◆ **Exercise aim**
Take the lines below beginning at the line that has "<td>用于连接到 Db2 数据库。</td>" and stopping after the line that has "- The directory-level limit", and print them exactly as they are, with no other lines.

*** Opening of Material shown ***

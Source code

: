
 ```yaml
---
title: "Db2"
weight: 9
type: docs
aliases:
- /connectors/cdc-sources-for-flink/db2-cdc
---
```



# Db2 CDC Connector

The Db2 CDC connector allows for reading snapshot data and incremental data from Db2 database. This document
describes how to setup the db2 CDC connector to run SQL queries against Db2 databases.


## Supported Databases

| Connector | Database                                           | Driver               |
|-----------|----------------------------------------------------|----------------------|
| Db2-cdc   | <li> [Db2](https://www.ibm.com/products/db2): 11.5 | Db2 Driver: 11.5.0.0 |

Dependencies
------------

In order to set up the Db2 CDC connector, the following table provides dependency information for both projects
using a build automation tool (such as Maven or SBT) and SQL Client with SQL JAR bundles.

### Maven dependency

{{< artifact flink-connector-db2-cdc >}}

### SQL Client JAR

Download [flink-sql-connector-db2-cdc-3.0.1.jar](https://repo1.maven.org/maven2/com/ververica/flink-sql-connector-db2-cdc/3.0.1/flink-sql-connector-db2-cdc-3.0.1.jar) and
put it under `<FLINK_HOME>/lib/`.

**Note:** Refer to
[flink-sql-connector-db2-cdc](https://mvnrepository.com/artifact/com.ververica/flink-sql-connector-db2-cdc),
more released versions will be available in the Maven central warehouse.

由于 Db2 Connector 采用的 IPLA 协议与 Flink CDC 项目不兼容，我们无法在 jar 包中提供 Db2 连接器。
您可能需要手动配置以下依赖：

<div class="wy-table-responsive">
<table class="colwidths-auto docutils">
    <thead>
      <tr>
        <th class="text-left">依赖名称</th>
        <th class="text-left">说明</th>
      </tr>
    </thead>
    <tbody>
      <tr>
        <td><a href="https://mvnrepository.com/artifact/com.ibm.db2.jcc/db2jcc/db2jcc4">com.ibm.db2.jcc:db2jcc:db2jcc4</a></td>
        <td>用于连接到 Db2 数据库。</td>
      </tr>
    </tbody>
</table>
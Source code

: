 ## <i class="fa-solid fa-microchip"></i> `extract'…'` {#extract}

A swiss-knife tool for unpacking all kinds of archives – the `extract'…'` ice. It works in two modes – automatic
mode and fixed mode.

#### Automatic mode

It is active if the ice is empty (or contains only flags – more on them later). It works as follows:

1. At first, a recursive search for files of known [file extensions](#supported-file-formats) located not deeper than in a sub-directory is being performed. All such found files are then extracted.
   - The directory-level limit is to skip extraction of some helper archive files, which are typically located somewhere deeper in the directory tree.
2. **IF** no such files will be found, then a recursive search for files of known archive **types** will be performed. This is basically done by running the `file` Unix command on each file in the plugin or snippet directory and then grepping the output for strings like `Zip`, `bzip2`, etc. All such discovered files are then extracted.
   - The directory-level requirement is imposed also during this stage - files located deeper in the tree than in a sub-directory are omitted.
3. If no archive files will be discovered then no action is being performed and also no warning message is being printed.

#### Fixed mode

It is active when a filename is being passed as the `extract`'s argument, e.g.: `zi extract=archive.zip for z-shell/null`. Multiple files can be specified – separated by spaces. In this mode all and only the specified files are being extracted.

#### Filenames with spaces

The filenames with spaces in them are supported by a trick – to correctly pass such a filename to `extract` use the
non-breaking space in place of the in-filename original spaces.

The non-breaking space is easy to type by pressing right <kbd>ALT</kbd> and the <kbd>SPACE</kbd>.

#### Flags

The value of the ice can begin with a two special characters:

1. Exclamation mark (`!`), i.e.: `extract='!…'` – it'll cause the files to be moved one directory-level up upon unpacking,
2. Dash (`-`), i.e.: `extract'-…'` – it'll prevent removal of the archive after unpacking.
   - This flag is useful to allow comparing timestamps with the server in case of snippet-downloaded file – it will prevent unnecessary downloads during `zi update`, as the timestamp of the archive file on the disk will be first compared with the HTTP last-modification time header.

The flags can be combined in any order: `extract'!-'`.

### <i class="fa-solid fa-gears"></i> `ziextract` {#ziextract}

*** Close of Material shown ***

◆ **Solution below**
        <td>用于连接到 Db2 数据库。</td>
      </tr>
    </tbody>
</table>
Source code

: ## <i class="fa-solid fa-microchip"></i> `extract'…'` {#extract}

A swiss-knife tool for unpacking all kinds of archives – the `extract'…'` ice. It works in two modes – automatic
mode and fixed mode.

#### Automatic mode

It is active if the ice is empty (or contains only flags – more on them later). It works as follows:

1. At first, a recursive search for files of known [file extensions](#supported-file-formats) located not deeper than in a sub-directory is being performed. All such found files are then extracted.
   - The directory-level limit is to skip extraction of some helper archive files, which are typically located somewhere deeper in the directory tree.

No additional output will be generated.